AFGE is campaigning to bring the annual operating budget to just over $19 billion. The additional funds would allow the agency to hire about 20,000 more employees as well as improve wages and benefits to make them competitive with other federal agencies, according to the union.

Currently, LaPointe said, it’s common to see employees enter federal service by going to work in the Social Security Administration only to transfer “to other federal agencies that can pay more for the same work and educational level.” Employees also have experienced heightened stress, sometimes confronted by members of the public upset by delays in their claims approval or other glitches.

Ensuring Social Security’s solvency

The other objective for the series of demonstrations is to head off calls to cut Social Security benefits or raise the retirement age, currently 65, said Alex Brower, executive director of the Wisconsin Alliance for Retired Americans.

With more people retiring and a smaller ratio of younger generations of workers who pay into the program, the funding for Social Security — covered by federal payroll taxes — is projected to fall short in about a decade. If left unaddressed, the program “will only be able to pay out 77% of the benefits that it will owe to retirees at the time,” Brower said.
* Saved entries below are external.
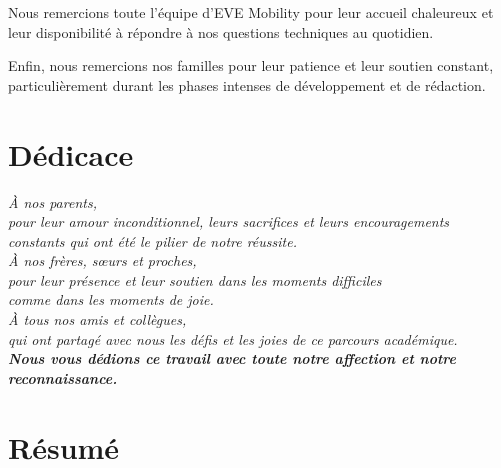 \documentclass[12pt, a4paper]{report}
\begin{document}
Nous remercions toute l'équipe d'EVE Mobility pour leur accueil chaleureux et leur
disponibilité à répondre à nos questions techniques au quotidien.

Enfin, nous remercions nos familles pour leur patience et leur soutien constant, particulièrement
durant les phases intenses de développement et de rédaction.

\chapter*{Dédicace}
\thispagestyle{fancy}

\vspace{2cm}

\begin{center}
  \textit{À nos parents,}\\[0.5em]
  \textit{pour leur amour inconditionnel, leurs sacrifices et leurs encouragements}\\
  \textit{constants qui ont été le pilier de notre réussite.}\\[1.5em]

  \textit{À nos frères, sœurs et proches,}\\[0.5em]
  \textit{pour leur présence et leur soutien dans les moments difficiles}\\
  \textit{comme dans les moments de joie.}\\[1.5em]

  \textit{À tous nos amis et collègues,}\\[0.5em]
  \textit{qui ont partagé avec nous les défis et les joies de ce parcours académique.}\\[2em]

  \textbf{\textit{Nous vous dédions ce travail avec toute notre affection et notre reconnaissance.}}
\end{center}

\chapter*{Résumé}
\thispagestyle{fancy}
\end{document}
Those projections have led to proposals to curb benefits, force people to delay when they can file for benefits, or both. Other suggestions have included changing the program more radically, moving away from its historic mechanism of funding retirees’ benefits from the cash that new workers pay into the program.
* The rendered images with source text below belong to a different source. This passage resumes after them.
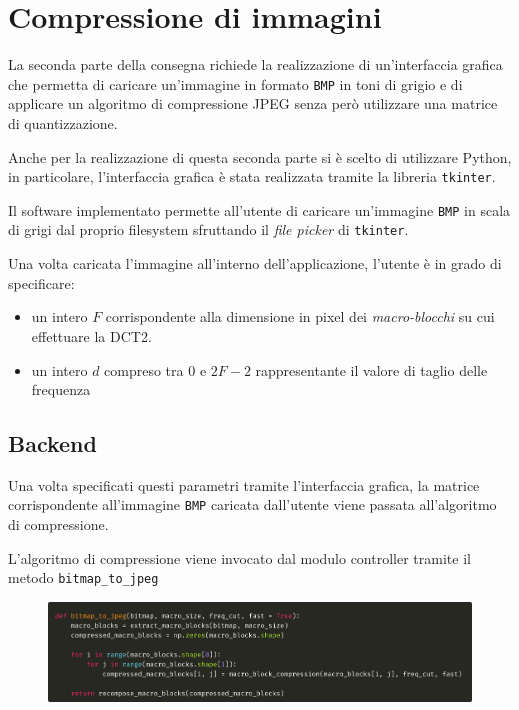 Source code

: \documentclass[a4paper, 12pt]{article}
\begin{document}
\section{Compressione di immagini}
La seconda parte della consegna richiede la realizzazione di un'interfaccia
grafica che permetta di caricare un'immagine in formato \texttt{BMP} in toni di
grigio e di applicare un algoritmo di compressione JPEG senza però utilizzare una
matrice di quantizzazione.



Anche per la realizzazione di questa seconda parte si è scelto di utilizzare
Python, in particolare, l'interfaccia grafica è stata realizzata tramite la
libreria \texttt{tkinter}.

Il software implementato permette all'utente di caricare un'immagine
\texttt{BMP} in scala di grigi dal proprio filesystem sfruttando il \textit{file
picker} di \texttt{tkinter}.

Una volta caricata l'immagine all'interno dell'applicazione, l'utente è in grado
di specificare:

\begin{itemize}
  \item un intero $F$ corrispondente alla dimensione in pixel dei
        \textit{macro-blocchi} su cui effettuare la DCT2.
  \item un intero $d$ compreso tra $0$ e $2F - 2$ rappresentante il valore di
        taglio delle frequenza
\end{itemize}


\subsection{Backend}

Una volta specificati questi parametri tramite l'interfaccia grafica, la matrice
corrispondente all'immagine \texttt{BMP} caricata dall'utente viene passata
all'algoritmo di compressione.

L'algoritmo di compressione viene invocato dal modulo controller tramite il metodo
\texttt{bitmap\_to\_jpeg} 
\begin{figure}[h]
  \centering
  \includegraphics[width=1\textwidth]{./imgs/bitmap-to-jpeg.png}
  \label{fig:bitmap-to-jpeg}
\end{figure}
\end{document}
Retiree advocates consider those approaches wrong and unnecessary. “The solutions the right wing is proposing are not the answer to having a program that keeps seniors out of poverty and has people live a dignified retirement after working so hard for their entire lives,” said Brower.

His group, along with other organizations, instead wants to raise the maximum income that is subject to the Social Security payroll tax.

For 2024, the tax is levied on income up to $168,600. People who make more than that don’t pay a Social Security tax on their incomes above the cap.

“If we eliminate that cap, that means that the richest and wealthiest Americans will pay their fair share and contribute more money” to the Social Security program, Brower said. “Then the trust fund will become solvent for decades and decades and decades to come.

The campaign’s public presence outside Social Security offices over the last several weeks has drawn curiosity and interest — and, Brower said, appreciation from passersby when they find out that the message is about strengthening Social Security.

He recalled a conversation with one bystander in Madison who told him that her father was on Social Security’s disability program. “She said, ‘Thank you so much for fighting for this — my family depends on Social Security.’”

LaPointe said campaign organizers want to make sure that more people understand the history of Social Security, founded in the Great Depression to help the nation’s elderly out of poverty. But she said she also wants people to understand that it can remain viable for generations, and that younger workers’ belief that the program won’t be there for them doesn’t have to come true.

“It’s paid for by the people, it’s designed to protect the people,” she said. “And it is the people’s job to make sure that Social Security stays and is protected and expanded.”